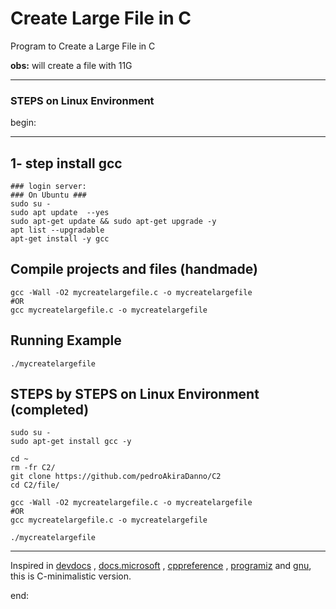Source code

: # Create Large File in C


Program to Create a Large File in C


**obs:** 
will create a file with 11G


---



### STEPS on Linux Environment 


begin:


---



## 1- step install gcc
	### login server: 
	### On Ubuntu ### 
	sudo su - 
	sudo apt update  --yes
	sudo apt-get update && sudo apt-get upgrade -y
	apt list --upgradable
    apt-get install -y gcc






## Compile projects and files (handmade)
	gcc -Wall -O2 mycreatelargefile.c -o mycreatelargefile
	#OR
	gcc mycreatelargefile.c -o mycreatelargefile    	




## Running Example
	./mycreatelargefile   




## STEPS by STEPS on Linux Environment (completed)
    sudo su - 
    sudo apt-get install gcc -y

    cd ~
    rm -fr C2/
    git clone https://github.com/pedroAkiraDanno/C2
    cd C2/file/

	gcc -Wall -O2 mycreatelargefile.c -o mycreatelargefile
	#OR
	gcc mycreatelargefile.c -o mycreatelargefile    

	./mycreatelargefile   





---
Inspired in [devdocs](https://devdocs.io/c/) , [docs.microsoft](https://docs.microsoft.com/en-us/cpp/c-language/?view=msvc-170) , [cppreference](https://en.cppreference.com/w/c/language) , [programiz](https://www.programiz.com/c-programming) and [gnu](https://www.gnu.org/software/gnu-c-manual/gnu-c-manual.html), this is C-minimalistic version.




end:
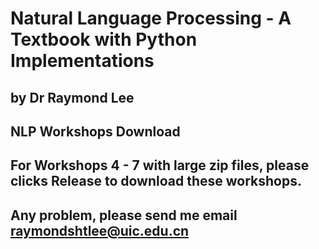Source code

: # Natural Language Processing - A Textbook with Python Implementations
## by Dr Raymond Lee
## NLP Workshops Download
## For Workshops 4 - 7 with large zip files, please clicks Release to download these workshops.
## Any problem, please send me email raymondshtlee@uic.edu.cn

ABOUT THIS EXERCISE: Your reply should be the full data above, copied exactly, with no pictures in it.

EXPECTED ANSWER:
Source code

: # Create Large File in C


Program to Create a Large File in C


**obs:** 
will create a file with 11G


---



### STEPS on Linux Environment 


begin:


---



## 1- step install gcc
	### login server: 
	### On Ubuntu ### 
	sudo su - 
	sudo apt update  --yes
	sudo apt-get update && sudo apt-get upgrade -y
	apt list --upgradable
    apt-get install -y gcc






## Compile projects and files (handmade)
	gcc -Wall -O2 mycreatelargefile.c -o mycreatelargefile
	#OR
	gcc mycreatelargefile.c -o mycreatelargefile    	




## Running Example
	./mycreatelargefile   




## STEPS by STEPS on Linux Environment (completed)
    sudo su - 
    sudo apt-get install gcc -y

    cd ~
    rm -fr C2/
    git clone https://github.com/pedroAkiraDanno/C2
    cd C2/file/

	gcc -Wall -O2 mycreatelargefile.c -o mycreatelargefile
	#OR
	gcc mycreatelargefile.c -o mycreatelargefile    

	./mycreatelargefile   





---
Inspired in [devdocs](https://devdocs.io/c/) , [docs.microsoft](https://docs.microsoft.com/en-us/cpp/c-language/?view=msvc-170) , [cppreference](https://en.cppreference.com/w/c/language) , [programiz](https://www.programiz.com/c-programming) and [gnu](https://www.gnu.org/software/gnu-c-manual/gnu-c-manual.html), this is C-minimalistic version.




end:
Source code

: # Natural Language Processing - A Textbook with Python Implementations
## by Dr Raymond Lee
## NLP Workshops Download
## For Workshops 4 - 7 with large zip files, please clicks Release to download these workshops.
## Any problem, please send me email raymondshtlee@uic.edu.cn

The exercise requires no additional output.